Une fragrance de l’ordre de la transgression, de l’insoumission a submergé le cinéma en 2014. En découle un assemblage difforme presque inconciliable… et néanmoins éblouissant.
Il s’en sera fallu de peu, cette année, pour que le cinéma sorte véritablement de ses gonds. N’en déplaise à Jane Campion, la Palme d’or décernée à Winter Sleep laisse aujourd’hui encore un goût quelque peu amer, malgré des qualités formelles manifestes. Un tableau a priori peu encourageant peinant par ailleurs à s’éclaircir, si l’on songe aux derniers crus ronflants des vétérans Woody Allen (Magic in the Moonlight), Clint Eastwood (Jersey Boys) et autres Abel Ferrara (Welcome to New York). Mais parfois, une poignée de films suffit à elle-seule à reconsidérer une année tout entière, voire même à redonner foi en l’émergence de nouvelles formes. Pour cette fois, les agitateurs se nomment Under the Skin – depuis quand le cinéma n’avait-il pas enfanté d’un trip visuel et sonore aussi inouï ? –, Maps to the Stars – ou le retour sardonique et fracassant de Cronenberg –, ou Léviathan. Sans doute ce dernier, quasi chef-d’œuvre signé Andreï Zviaguintsev, incarne-t-il d’ailleurs l’envers insolent et décomplexé du dernier Nuri Bilge Ceylan.

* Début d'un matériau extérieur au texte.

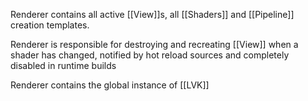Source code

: Renderer contains all active [[View]]s, all [[Shaders]] and [[Pipeline]] creation templates. 

Renderer is responsible for destroying and recreating [[View]] when a shader has changed, notified by hot reload sources and completely disabled in runtime builds

Renderer contains the global instance of [[LVK]]

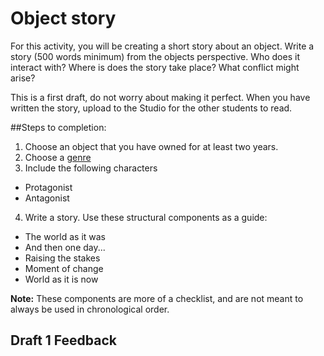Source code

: # Object story

For this activity, you will be creating a short story about an object. Write a story (500 words minimum) from the objects perspective. Who does it interact with? Where is does the story take place? What conflict might arise?

This is a first draft, do not worry about making it perfect. When you have written the story, upload to the Studio for the other students to read.

##Steps to completion:

1. Choose an object that you have owned for at least two years.
2. Choose a [genre](https://en.wikipedia.org/wiki/List_of_genres)
3. Include the following characters
  - Protagonist
  - Antagonist
4. Write a story. Use these structural components as a guide:
  - The world as it was
  - And then one day...
  - Raising the stakes
  - Moment of change
  - World as it is now

**Note:** These components are more of a checklist, and are not meant to always be used in chronological order. 

## Draft 1 Feedback

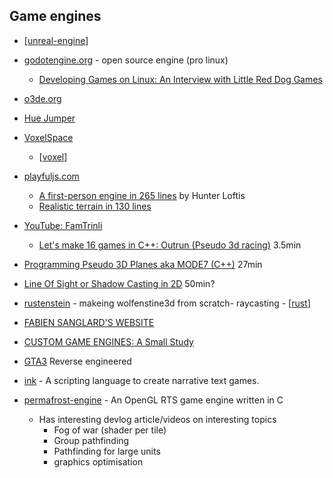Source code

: Game engines
------------

* [[unreal-engine]]
* [godotengine.org](https://godotengine.org/) - open source engine (pro linux)
    * [Developing Games on Linux: An Interview with Little Red Dog Games](https://blog.system76.com/post/654884924769370112/developing-games-on-linux-an-interview-with)
* [o3de.org](https://o3de.org/)
* [Hue Jumper](http://frankforce.com/?p=7427)
* [VoxelSpace](https://github.com/s-macke/VoxelSpace)
    * [[voxel]]
* [playfuljs.com](http://www.playfuljs.com/)
    * [A first-person engine in 265 lines](http://www.playfuljs.com/a-first-person-engine-in-265-lines/) by Hunter Loftis
    * [Realistic terrain in 130 lines](http://www.playfuljs.com/realistic-terrain-in-130-lines/)
* [YouTube: FamTrinli](https://www.youtube.com/user/FamTrinli)
    * [Let's make 16 games in C++: Outrun (Pseudo 3d racing)](https://www.youtube.com/watch?v=N60lBZDEwJ8) 3.5min
* [Programming Pseudo 3D Planes aka MODE7 (C++)](https://www.youtube.com/watch?v=ybLZyY655iY) 27min
* [Line Of Sight or Shadow Casting in 2D](https://www.youtube.com/watch?v=fc3nnG2CG8U) 50min?
* [rustenstein](https://tech.nextroll.com/blog/dev/2022/02/02/rustenstein.html) - makeing wolfenstine3d from scratch- raycasting - [[rust]]

* [FABIEN SANGLARD'S WEBSITE](http://fabiensanglard.net/)

* [CUSTOM GAME ENGINES: A Small Study](https://gist.github.com/raysan5/909dc6cf33ed40223eb0dfe625c0de74#custom-game-engines-a-small-study)
  
* [GTA3](https://github.com/GTAmodding/re3) Reverse engineered

* [ink](https://www.inklestudios.com/ink/) - A scripting language to create narrative text games.
* [permafrost-engine](https://github.com/eduard-permyakov/permafrost-engine) - An OpenGL RTS game engine written in C
    * Has interesting devlog article/videos on interesting topics
        * Fog of war (shader per tile)
        * Group pathfinding
        * Pathfinding for large units
        * graphics optimisation

[//begin]: # "Autogenerated link references for markdown compatibility"
[unreal-engine]: unreal-engine.md "Unreal Engine"
[voxel]: voxel.md "Voxel"
[rust]: rust.md "Rust"
[//end]: # "Autogenerated link references"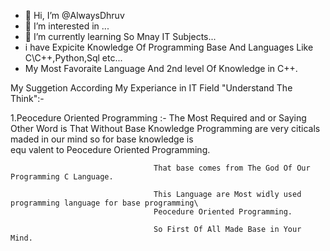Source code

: - 👋 Hi, I’m @AlwaysDhruv
- 👀 I’m interested in ...
- 🌱 I’m currently learning So Mnay IT Subjects...
- i have Expicite Knowledge Of Programming Base And Languages Like C\C++,Python,Sql etc...
- My Most Favoraite Language And 2nd level Of Knowledge in C++.


My Suggetion According My Experiance in IT Field "Understand The Think":- 

1.Peocedure Oriented Programming :- The Most Required and or Saying Other Word is That Without Base Knowledge
                                    Programming are very citicals maded in our mind so for base knowledge  is  
                                    equ valent to Peocedure Oriented Programming. 

                                    That base comes from The God Of Our Programming C Language.

                                    This Language are Most widly used programming language for base programming\
                                    Peocedure Oriented Programming.  

                                    So First Of All Made Base in Your Mind.
                             
                                    
                                    
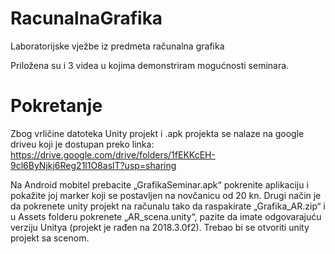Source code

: # RacunalnaGrafika
Laboratorijske vježbe iz predmeta računalna grafika

Priložena su i 3 videa u kojima demonstriram mogućnosti seminara.

# Pokretanje
Zbog vrličine datoteka Unity projekt i .apk projekta se nalaze na google driveu koji je dostupan preko linka: 
https://drive.google.com/drive/folders/1fEKKcEH-9cl6ByNjkj6Reg21l1O8aslT?usp=sharing

Na Android mobitel prebacite „GrafikaSeminar.apk“ pokrenite aplikaciju i pokažite joj marker koji se postavljen na novčanicu od 20 kn. Drugi način je da pokrenete unity projekt na računalu tako da raspakirate „Grafika_AR.zip“ i u Assets folderu pokrenete „AR_scena.unity“, pazite da imate odgovarajuću verziju Unitya (projekt je rađen na 2018.3.0f2). Trebao bi se otvoriti unity projekt sa scenom.
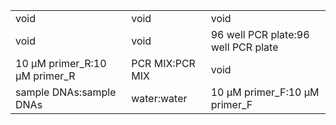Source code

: ||||
|----|----|----|
|void|void|void|
|void|void|96 well PCR plate:96 well PCR plate|
|10 μM primer_R:10 μM primer_R|PCR MIX:PCR MIX|void|
|sample DNAs:sample DNAs|water:water|10 μM primer_F:10 μM primer_F|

Ainsi, le cinéma en 2014 se présente comme une hydre à deux têtes : l’une par trop classique, l’autre quasi avant-gardiste. Cette figure d’éclaireur se caractérise par une intempérance : celle des débordements passionnels de Mommy, du déluge faussement espiègle de The Grand Budapest Hotel et Conversation animée avec Noam Chomsky, ou des envolées lyriques immémoriales du Conte de la princesse Kaguya. À mi-chemin entre ces deux tendances, Bertrand Bonello – conscient du regard des pères pesant sur lui – rend de son côté hommage à Luchino Visconti tout en vidant le biopic de ses motifs surannés habituels dans Saint-Laurent. En résulte parfois une épure à la Fincher, tendance The Social Network. Pas étonnant d’ailleurs que les deux hommes figurent chacun parmi les metteurs en scène les plus flamboyants de l’année – qu’on se penche sur le cas de Gone Girl, génial "Madame Bovary" postmoderne, pour s’en convaincre.

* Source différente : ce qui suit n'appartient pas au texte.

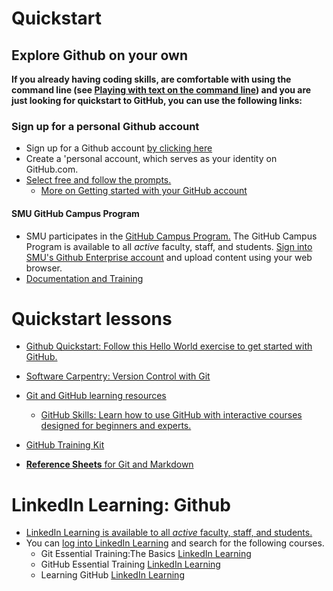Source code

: # Quickstart
## Explore Github on your own
**If you already having coding skills, are comfortable with using the command line (see [Playing with text on the command line](https://github.com/veltman/learninglunches/tree/master/commandline)) and you are just looking for quickstart to GitHub, you can use the following links:** 

### Sign up for a personal Github account 
- Sign up for a Github account [by clicking here](https://docs.github.com/en/get-started/signing-up-for-github/signing-up-for-a-new-github-account)  
- Create a 'personal account, which serves as your identity on GitHub.com.  
- [Select free and follow the prompts.](https://github.com/pricing)
    - [More on Getting started with your GitHub account](https://docs.github.com/en/get-started/onboarding/getting-started-with-your-github-account)

#### SMU GitHub Campus Program
- SMU participates in the [GitHub Campus Program.](https://www.smu.edu/OIT/Services/GitHub) The GitHub Campus Program is available to all *active* faculty, staff, and students. 
[Sign into SMU's Github Enterprise account](http://github.smu.edu/) and upload content using your web browser.
- [Documentation and Training](https://www.smu.edu/oit/services/github/documentation)

# Quickstart lessons  
- [Github Quickstart: Follow this Hello World exercise to get started with GitHub.](https://docs.github.com/en/get-started/quickstart/hello-world)
- [Software Carpentry: Version Control with Git](https://swcarpentry.github.io/git-novice/) 
- [Git and GitHub learning resources](https://docs.github.com/en/get-started/quickstart/git-and-github-learning-resources)
    - [GitHub Skills: Learn how to use GitHub with interactive courses designed for beginners and experts.](https://skills.github.com/)
- [GitHub Training Kit](https://training.github.com/)
 
- [**Reference Sheets** for Git and Markdown](https://southernmethodistuniversity.github.io/git/after.html#reference-sheets-for-quick-reference)



# LinkedIn Learning: Github 
-  [LinkedIn Learning is available to all *active* faculty, staff, and students.](https://www.smu.edu/OIT/Services/LinkedIn) 
- You can [log into LinkedIn Learning](https://www.smu.edu/OIT/Services/linkedin) and search for the following courses.
    - Git Essential Training:The Basics [LinkedIn Learning](https://www.linkedin.com/learning/git-essential-training-the-basics/)
    - GitHub Essential Training [LinkedIn Learning](https://www.linkedin.com/learning/github-essential-training/version-control-and-collaboration-with-github?u=2139050)
    - Learning GitHub [LinkedIn Learning](https://www.linkedin.com/learning/learning-github)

Pour le reste, le jeu des répartitions géographiques met en lumière le renouveau d’un cinéma français l’an passé chancelant – exception faite de Kéchiche et Guiraudie –, ne serait-ce que pour l’étrange et envoûtant L’amour est un crime parfait, ou pour le crépusculaire Mange tes morts. Côté anglo-saxon, le résultat est largement honorable – Jonathan Glazer et Richard Linklater (Boyhood) en tête. Et outre la confirmation déjà mentionnée du Russe Zviaguintsev, les Israéliens Nadav Lapid (L’institutrice) et Shlomi & Ronit Elkabetz (Le procès de Viviane Amsalem) ont balayé le septième art d’un vent sulfureux et vivifiant. Pas en reste, l’Asie aura une nouvelle fois fait parler d’elle – mention spéciale pour le chinois Diao Yinan (Black Coal, au firmament du film noir) et le Sud-coréen Hong-Sang-soo (Sunhi, exercice de style truculent), que l’on ne présente plus. Tandis que deux spécialistes cultes du cinéma japonais d’animation, Takahata et Miyazaki père (Le vent se lève) – dans un dernier souffle des plus poétiques – auront définitivement homologué la maestria du géant Ghibli. Éternel abonné des Top Ten, le danois insoumis Lars von Trier (Nymph( )maniac – volume 1 et 2) échappe de justesse aux dix premières marches du podium. Mais qu’importe : comme un parfum de sédition exhale de cette édition 2014, et au-delà de toute carte du monde, audace et folie semblent les seules choses qui comptent réellement. Belle année de cinéma !
1. Under The Skin (Jonathan Glazer)
2. Saint Laurent (Bertrand Bonello)
3. Maps to the stars (David Cronenberg)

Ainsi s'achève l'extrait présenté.